A note on Portuguese colonial sub-national flags, or rather the arms thereon, is that they come in two types: Older ones, usually created unofficially by local elites and brought into use before the normalization of Portuguese sub-national heraldry in the 1930s (which made them official more often that it did to its metropolitan equivalents); and much later ones, created by official state heralds and attributed in the 1940s and later to some of the colonial cities and towns.

The second type is usually much better designed with real "reborn" heraldry (massive British influence, I'd say), with clear aesthetic and theoretical improvement when compared with the metropolitan arms created a couple of decades before. (One of these traits, is the frequent use of real mottoes on the motto scroll.)  The first type, to which the arms of Lourenço Marques belongs, were usually pieces of tacky amateurish heraldry, and I wouldn't be surprised to see them changed at whim at least on details such as colours.

Perhaps the two images by Jorge Hurtado, after and before the normalization (hinted by the swap of a monocoloured background to a gyronny one) use incorrectly the same arms? Perhaps the arms before1930 are as shown in Ralf's Hartemink site?

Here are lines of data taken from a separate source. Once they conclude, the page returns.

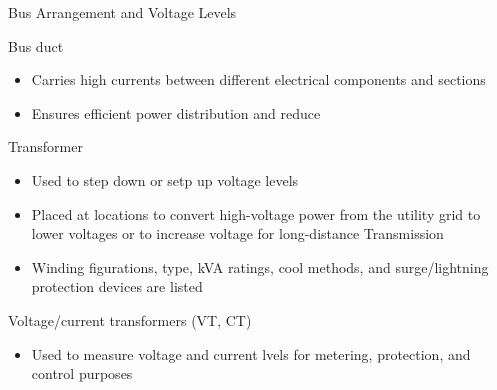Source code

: Bus Arrangement and Voltage Levels
\begin{define}
    Bus duct  
    \begin{itemize}
        \item Carries high currents between different electrical components and sections
        \item Ensures efficient power distribution and reduce
    \end{itemize}
    Transformer 
    \begin{itemize}
        \item Used to step down or setp up voltage levels
        \item Placed at locations to convert high-voltage power from the utility grid to lower voltages or to increase voltage for long-distance Transmission
        \item Winding figurations, type, kVA ratings, cool methods, and surge/lightning protection devices are listed
    \end{itemize}
    Voltage/current transformers (VT, CT)
    \begin{itemize}
        \item Used to measure voltage and current lvels for metering, protection, and control purposes
    \end{itemize}
\end{define}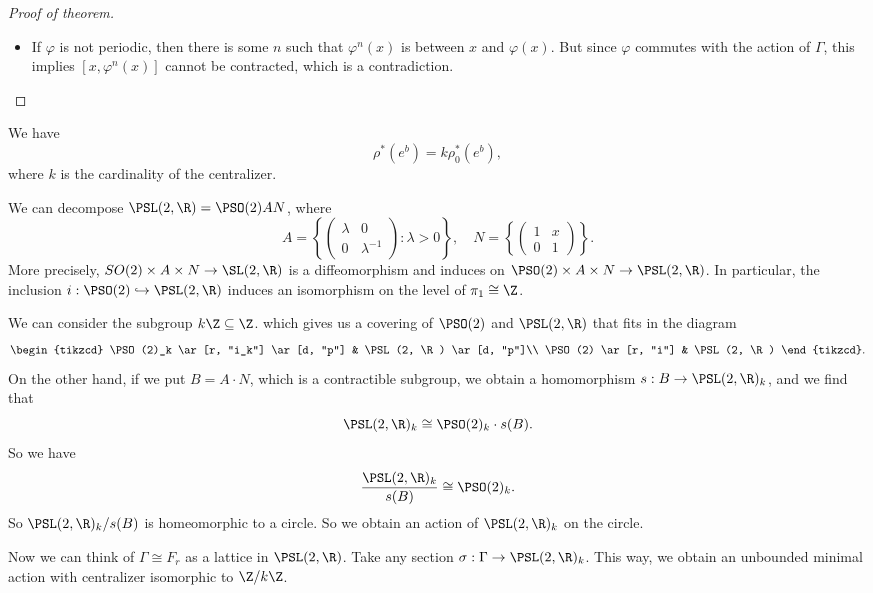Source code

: \documentclass[a4paper]{article}
\newcommand\Free{F}
\begin{document}
\begin{proof}[Proof of theorem]
\begin{itemize}
    \item If $\varphi$ is not periodic, then there is some $n$ such that $\varphi^n(x)$ is between $x$ and $\varphi(x)$. But since $\varphi$ commutes with the action of $\Gamma$, this implies $[x, \varphi^n(x)]$ cannot be contracted, which is a contradiction.
  \end{itemize}
\end{proof}

\begin{ex}
  We have
  \[
    \rho^*(e^b) = k \rho^*_0(e^b),
  \]
  where $k$ is the cardinality of the centralizer.
\end{ex}

\begin{eg}
  We can decompose $\PSL(2, \R) = \PSO(2) AN$, where
  \[
    A = \left\{
      \begin{pmatrix}
        \lambda & 0\\
        0 & \lambda^{-1}
      \end{pmatrix}: \lambda > 0
    \right\},\quad N = \left\{
      \begin{pmatrix}
        1 & x\\
        0 & 1
      \end{pmatrix}
    \right\}.
  \]
  More precisely, $SO(2) \times A \times N \to \SL(2, \R)$ is a diffeomorphism and induces on $\PSO(2)\times A \times N \to \PSL(2, \R)$. In particular, the inclusion $i: \PSO(2) \hookrightarrow \PSL(2, \R)$ induces an isomorphism on the level of $\pi_1 \cong \Z$.

  We can consider the subgroup $k\Z \subseteq \Z$. which gives us a covering of $\PSO(2)$ and $\PSL(2, \R)$ that fits in the diagram
  \[
    \begin{tikzcd}
      \PSO(2)_k \ar[r, "i_k"] \ar[d, "p"] & \PSL(2, \R) \ar[d, "p"]\\
      \PSO(2) \ar[r, "i"] & \PSL(2, \R)
    \end{tikzcd}.
  \]
  On the other hand, if we put $B = A \cdot N$, which is a contractible subgroup, we obtain a homomorphism $s: B \to \PSL(2, \R)_k$, and we find that
  \[
    \PSL(2, \R)_k \cong \PSO(2)_k \cdot s(B).
  \]
  So we have
  \[
    \frac{\PSL(2, \R)_k}{ s(B)} \cong \PSO(2)_k.
  \]
  So $\PSL(2, \R)_k/s(B)$ is homeomorphic to a circle. So we obtain an action of $\PSL(2, \R)_k$ on the circle. %

  Now we can think of $\Gamma \cong \Free_r$ as a lattice in $\PSL(2, \R)$. Take any section $\sigma: \Gamma \to \PSL(2, \R)_k$. This way, we obtain an unbounded minimal action with centralizer isomorphic to $\Z/k\Z$.
\end{eg}
\end{document}
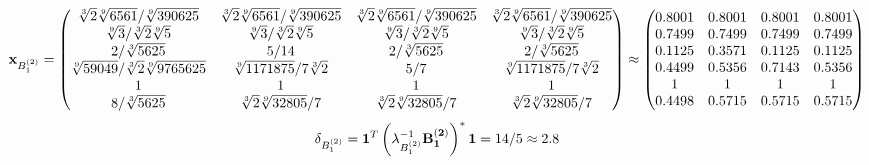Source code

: \documentclass[10pt,a4paper]{article}
\begin{document}
	\[
		\bold{x}_{B_1^{(2)}} = 
		\begin{pmatrix}
			{\sqrt[3]{2}\sqrt[9]{6561}} / {\sqrt[9]{390625}} & {\sqrt[3]{2}\sqrt[9]{6561}} / {\sqrt[9]{390625}} & {\sqrt[3]{2}\sqrt[9]{6561}} / {\sqrt[9]{390625}} & {\sqrt[3]{2}\sqrt[9]{6561}} / {\sqrt[9]{390625}} \\
			{\sqrt[9]{3}} / {\sqrt[3]{2}\sqrt[9]{5}} & {\sqrt[9]{3}} / {\sqrt[3]{2}\sqrt[9]{5}} & {\sqrt[9]{3}} / {\sqrt[3]{2}\sqrt[9]{5}} & {\sqrt[9]{3}} / {\sqrt[3]{2}\sqrt[9]{5}} \\
			{{2}} / {\sqrt[3]{5625}} & {{5}} / {{14}} & {{2}} / {\sqrt[3]{5625}} & {{2}} / {\sqrt[3]{5625}} \\
			{\sqrt[9]{59049}} / {\sqrt[3]{2}\sqrt[9]{9765625}} & {\sqrt[9]{1171875}} / {{7}\sqrt[3]{2}} & {{5}} / {{7}} & {\sqrt[9]{1171875}} / {{7}\sqrt[3]{2}} \\
			{1}{} & {1}{} & {1}{} & {1}{} \\
			{{8}} / {\sqrt[3]{5625}} & {\sqrt[3]{2}\sqrt[9]{32805}} / {{7}} & {\sqrt[3]{2}\sqrt[9]{32805}} / {{7}} & {\sqrt[3]{2}\sqrt[9]{32805}} / {{7}} \\
		\end{pmatrix}
		\approx
		\begin{pmatrix}
			0.8001   & 0.8001   & 0.8001   & 0.8001   \\
			0.7499   & 0.7499   & 0.7499   & 0.7499   \\
			0.1125   & 0.3571   & 0.1125   & 0.1125   \\
			0.4499   & 0.5356   & 0.7143   & 0.5356   \\
			1        & 1        & 1        & 1        \\
			0.4498   & 0.5715   & 0.5715   & 0.5715   \\
		\end{pmatrix}
	\]
	\[
		\delta_{B_1^{(2)}} = \bold{1}^T \left(\lambda_{B_1^{(2)}}^{-1}\bold{B_1^{(2)}}\right)^* \bold{1} = {{14}} / {{5}}\approx 2.8
	\]
\end{document}
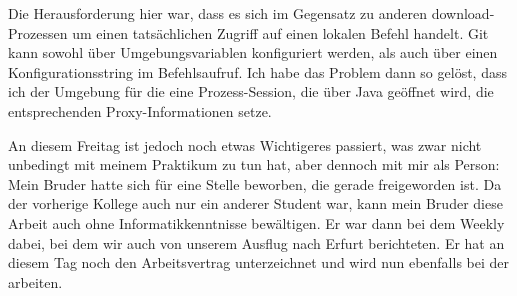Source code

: Die Herausforderung hier war, dass es sich im Gegensatz zu anderen download-Prozessen um einen tatsächlichen Zugriff auf einen lokalen Befehl handelt.
Git kann sowohl über Umgebungsvariablen konfiguriert werden, als auch über einen Konfigurationsstring im Befehlsaufruf.
Ich habe das Problem dann so gelöst, dass ich der Umgebung für die eine Prozess-Session, die über Java geöffnet wird, die entsprechenden Proxy-Informationen setze.

An diesem Freitag ist jedoch noch etwas Wichtigeres passiert, was zwar nicht unbedingt mit meinem Praktikum zu tun hat, aber dennoch mit mir als Person:
Mein Bruder hatte sich für eine Stelle beworben, die gerade freigeworden ist.
Da der vorherige Kollege auch nur ein anderer Student war, kann mein Bruder diese Arbeit auch ohne Informatikkenntnisse bewältigen.
Er war dann bei dem Weekly dabei, bei dem wir auch von unserem Ausflug nach Erfurt berichteten.
Er hat an diesem Tag noch den Arbeitsvertrag unterzeichnet und wird nun ebenfalls bei der \metaeffekt arbeiten.
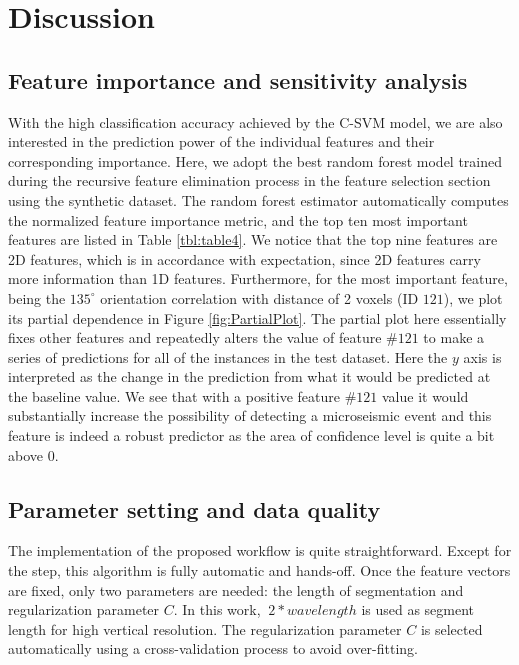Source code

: \section{Discussion}
\subsection{Feature importance and sensitivity analysis}
With the high classification accuracy achieved by the C-SVM model, we are also interested in the prediction power of the individual features and their corresponding importance. Here, we adopt the best random forest model trained during the recursive feature elimination process in the feature selection section using the synthetic dataset. The random forest estimator automatically computes the normalized feature importance metric, and the top ten most important features are listed in Table \ref{tbl:table4}. We notice that the top nine features are 2D features, which is in accordance with expectation, since 2D features carry more information than 1D features. Furthermore, for the most important feature, being the $135^{\circ}$ orientation correlation with distance of 2  voxels (ID $121$), we plot its partial dependence in Figure \ref{fig:PartialPlot}. The partial plot here essentially fixes other features and repeatedly alters the value of feature $\#121$ to make a series of predictions for all of the instances in the test dataset. Here the $y$ axis is interpreted as the change in the prediction from what it would be predicted at the baseline value. We see that with a positive feature $\#121$ value it would substantially increase the possibility of detecting a microseismic event and this feature is indeed a robust predictor as the area of confidence level is quite a bit above 0.

\subsection{Parameter setting and data quality}
The implementation of the proposed workflow is quite straightforward. Except for the  step, this algorithm is fully automatic and hands-off. Once the feature vectors are fixed, only two parameters are needed: the length of segmentation and regularization parameter $C$. In this work, $~2*wavelength$ is used as  segment length for high vertical resolution. The regularization parameter $C$ is selected automatically using a cross-validation process to avoid over-fitting.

As for the motto Portuguese Discovery and Ownership, it stresses Portuguese sovereignty over the city - not against any native claims but against British South Africa. Maputo has an excellent deep water harbour and lies near to the South Africa-Mozambique border.  For that reason the provincial capital was put there (almost asymmetrically situated, compared to, Beira), away from the Mozambique Island in the north.
António Martins-Tuválkin, 28 Oct 2002
 


Lourenço Marques flag (to 1962)

[first Lourenço Marques flag] image by Jorge Hurtado, 19 Oct 2002

image sent by Vanja Poposki, 19 Aug 2012

The photograph above shows Alfredo Pereira de Lima in "The Municipal Palace of Lourenço Marques" with the Standard of the city.  The banner came from Lisbon in 1888.  This ceremonial flag is in natural silk (green), with dimensions of 1.65 × 1.35 and with gold and silver embroidery.  The golden metal staff of 2.25 meters is complete with a finial.

The standard complies with Article 92 of Decree Law 41169 of 29 June 1957, which was reworded from the original granted by the King D Luis I, and was made by House Buttler in Lisbon.
Vanja Poposki, 19 Aug 2012
 


Lourenço Marques flag (1962-1975)

[second Lourenço Marques flag] image by Jorge Hurtado, 19 Oct 2002

The second flag of Lourenço Marques was used between 1962 and independence in 1975, and in the classic Portuguese gyronny design with the city's coat of arms (see image below) in the centre.

[Lourenço Marques CoA] image from Ralf Hartemink's site.